Saved entries:
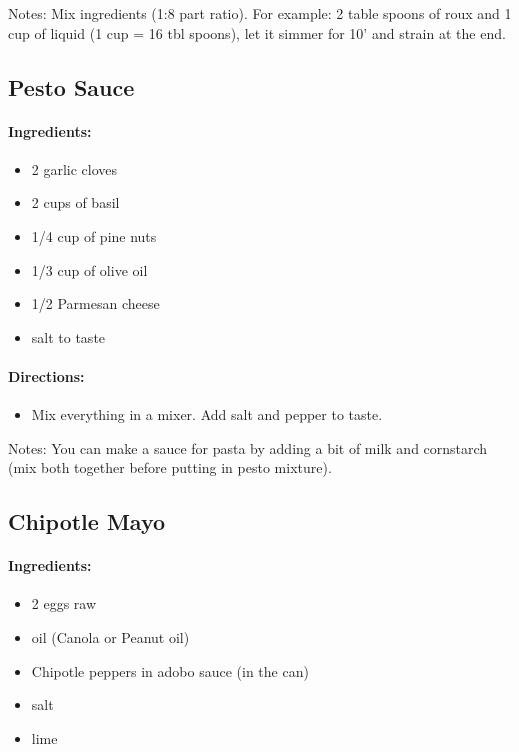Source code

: \documentclass{article}
\begin{document}
Notes: Mix ingredients (1:8 part ratio). For example: 2 table spoons of roux and 1 cup of liquid (1 cup = 16 tbl spoons), let it simmer for 10' and strain at the end.

\subsection{Pesto Sauce}

\paragraph{Ingredients:}

\begin{itemize}
	\item 2 garlic cloves
	\item 2 cups of basil
	\item 1/4 cup of pine nuts
	\item 1/3 cup of olive oil
	\item 1/2 Parmesan cheese
	\item salt to taste
\end{itemize}

\paragraph{Directions:}
\begin{itemize}
	\item Mix everything in a mixer. Add salt and pepper to taste.
\end{itemize}

Notes: You can make a sauce for pasta by adding a bit of milk and cornstarch (mix both together before putting in pesto mixture).

\subsection{Chipotle Mayo}

\paragraph{Ingredients:}

\begin{itemize}
	\item 2 eggs raw
	\item oil (Canola or Peanut oil)
	\item Chipotle peppers in adobo sauce (in the can)
	\item salt
	\item lime
\end{itemize}
\end{document}
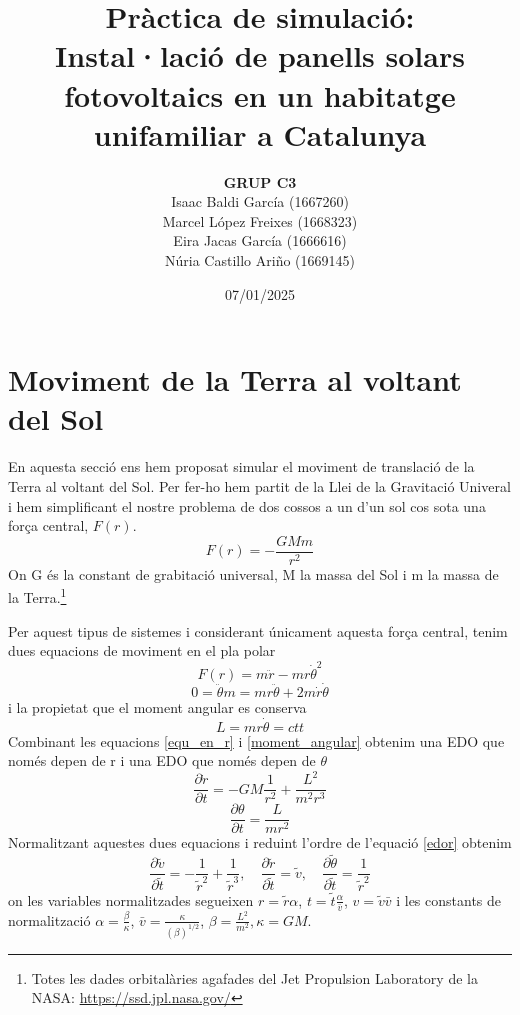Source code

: \documentclass[11pt]{article}
\title{\Huge\bfseries Pràctica de simulació: \\ Instal·lació de panells solars fotovoltaics en un habitatge unifamiliar a Catalunya \\ [2ex] \Large}
\author{\begin{tabular}{c}
\textbf{GRUP C3} \\
Isaac Baldi García (1667260)\\
Marcel López Freixes (1668323) \\
Eira Jacas García (1666616) \\
Núria Castillo Ariño (1669145)
\end{tabular}}
\date{07/01/2025}
\begin{document}
\maketitle
\newpage

\tableofcontents
\newpage

\section{Moviment de la Terra al voltant del Sol} \label{sec: seccio_1}
En aquesta secció ens hem proposat simular el moviment de translació de la Terra al voltant del Sol. Per fer-ho hem partit de la Llei de la Gravitació Univeral i hem simplificant el nostre problema de dos cossos a un d'un sol cos sota una força central, $F(r)$.
\begin{equation}
    F(r)=-\frac{GMm}{r^2}
\end{equation}
On G és la constant de grabitació universal, M la massa del Sol i m la massa de la Terra.\footnote{Totes les dades orbitalàries agafades del Jet Propulsion Laboratory de la NASA: \url{https://ssd.jpl.nasa.gov/}}

Per aquest tipus de sistemes i considerant únicament aquesta força central, tenim dues equacions de moviment en el pla polar 
\begin{equation}
    F(r)=m\ddot{r}-mr{\dot{\theta}}^2
    \label{equ_en_r}
\end{equation}
\begin{equation}
    0=\ddot{\theta}m=mr\ddot{\theta}+2m\dot{r}\dot{\theta}
    \label{equ_en_theta}
\end{equation}
i la propietat que el moment angular es conserva
\begin{equation}
    L=mr\dot{\theta}=ctt
    \label{moment_angular}
\end{equation}
Combinant les equacions \eqref{equ_en_r} i \eqref{moment_angular} obtenim una EDO que només depen de r i una EDO que només depen de $\theta$
\begin{equation}
    \frac{\partial\dot{r}}{\partial t}=-GM\frac{1}{r^2}+\frac{L^2}{m^2r^3}
    \label{edor}
\end{equation}
\begin{equation}
    \frac{\partial\theta}{\partial t}=\frac{L}{mr^2}
    \label{edot}
\end{equation}
Normalitzant aquestes dues equacions i reduint l'ordre de l'equació \eqref{edor} obtenim
\begin{equation}
    \frac{\partial\tilde{v}}{\partial\tilde{t}}=-\frac{1}{\tilde{r}^2}+\frac{1}{\tilde{r}^3}, \quad
    \frac{\partial\tilde{r}}{\partial\tilde{t}}=\tilde{v}, \quad
    \frac{\partial\tilde{\theta}}{\partial\tilde{t}}=\frac{1}{\tilde{r}^2}
    \label{eq:all}
\end{equation}
on les variables normalitzades segueixen $r=\tilde{r}\alpha$, $t=\tilde{t}\frac{\alpha}{\bar{v}}$, $v=\tilde{v}\bar{v}$ i les constants de normalització $\alpha = \frac{\beta}{\kappa}$, $\bar{v}=\frac{\kappa}{(\beta)^{1/2}}$, $\beta=\frac{L^2}{m^2}, \kappa=GM$.
\end{document}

# WHAT YOU WILL DO:
Write the data out again word for word; leave the pictures behind.

# TASK ANSWER:
Source code

: \documentclass{article}
\begin{document}
Notes: Mix ingredients (1:8 part ratio). For example: 2 table spoons of roux and 1 cup of liquid (1 cup = 16 tbl spoons), let it simmer for 10' and strain at the end.

\subsection{Pesto Sauce}

\paragraph{Ingredients:}

\begin{itemize}
	\item 2 garlic cloves
	\item 2 cups of basil
	\item 1/4 cup of pine nuts
	\item 1/3 cup of olive oil
	\item 1/2 Parmesan cheese
	\item salt to taste
\end{itemize}

\paragraph{Directions:}
\begin{itemize}
	\item Mix everything in a mixer. Add salt and pepper to taste.
\end{itemize}

Notes: You can make a sauce for pasta by adding a bit of milk and cornstarch (mix both together before putting in pesto mixture).

\subsection{Chipotle Mayo}

\paragraph{Ingredients:}

\begin{itemize}
	\item 2 eggs raw
	\item oil (Canola or Peanut oil)
	\item Chipotle peppers in adobo sauce (in the can)
	\item salt
	\item lime
\end{itemize}
\end{document}
Source code

: \documentclass[11pt]{article}
\title{\Huge\bfseries Pràctica de simulació: \\ Instal·lació de panells solars fotovoltaics en un habitatge unifamiliar a Catalunya \\ [2ex] \Large}
\author{\begin{tabular}{c}
\textbf{GRUP C3} \\
Isaac Baldi García (1667260)\\
Marcel López Freixes (1668323) \\
Eira Jacas García (1666616) \\
Núria Castillo Ariño (1669145)
\end{tabular}}
\date{07/01/2025}
\begin{document}
\maketitle
\newpage

\tableofcontents
\newpage

\section{Moviment de la Terra al voltant del Sol} \label{sec: seccio_1}
En aquesta secció ens hem proposat simular el moviment de translació de la Terra al voltant del Sol. Per fer-ho hem partit de la Llei de la Gravitació Univeral i hem simplificant el nostre problema de dos cossos a un d'un sol cos sota una força central, $F(r)$.
\begin{equation}
    F(r)=-\frac{GMm}{r^2}
\end{equation}
On G és la constant de grabitació universal, M la massa del Sol i m la massa de la Terra.\footnote{Totes les dades orbitalàries agafades del Jet Propulsion Laboratory de la NASA: \url{https://ssd.jpl.nasa.gov/}}

Per aquest tipus de sistemes i considerant únicament aquesta força central, tenim dues equacions de moviment en el pla polar 
\begin{equation}
    F(r)=m\ddot{r}-mr{\dot{\theta}}^2
    \label{equ_en_r}
\end{equation}
\begin{equation}
    0=\ddot{\theta}m=mr\ddot{\theta}+2m\dot{r}\dot{\theta}
    \label{equ_en_theta}
\end{equation}
i la propietat que el moment angular es conserva
\begin{equation}
    L=mr\dot{\theta}=ctt
    \label{moment_angular}
\end{equation}
Combinant les equacions \eqref{equ_en_r} i \eqref{moment_angular} obtenim una EDO que només depen de r i una EDO que només depen de $\theta$
\begin{equation}
    \frac{\partial\dot{r}}{\partial t}=-GM\frac{1}{r^2}+\frac{L^2}{m^2r^3}
    \label{edor}
\end{equation}
\begin{equation}
    \frac{\partial\theta}{\partial t}=\frac{L}{mr^2}
    \label{edot}
\end{equation}
Normalitzant aquestes dues equacions i reduint l'ordre de l'equació \eqref{edor} obtenim
\begin{equation}
    \frac{\partial\tilde{v}}{\partial\tilde{t}}=-\frac{1}{\tilde{r}^2}+\frac{1}{\tilde{r}^3}, \quad
    \frac{\partial\tilde{r}}{\partial\tilde{t}}=\tilde{v}, \quad
    \frac{\partial\tilde{\theta}}{\partial\tilde{t}}=\frac{1}{\tilde{r}^2}
    \label{eq:all}
\end{equation}
on les variables normalitzades segueixen $r=\tilde{r}\alpha$, $t=\tilde{t}\frac{\alpha}{\bar{v}}$, $v=\tilde{v}\bar{v}$ i les constants de normalització $\alpha = \frac{\beta}{\kappa}$, $\bar{v}=\frac{\kappa}{(\beta)^{1/2}}$, $\beta=\frac{L^2}{m^2}, \kappa=GM$.
\end{document}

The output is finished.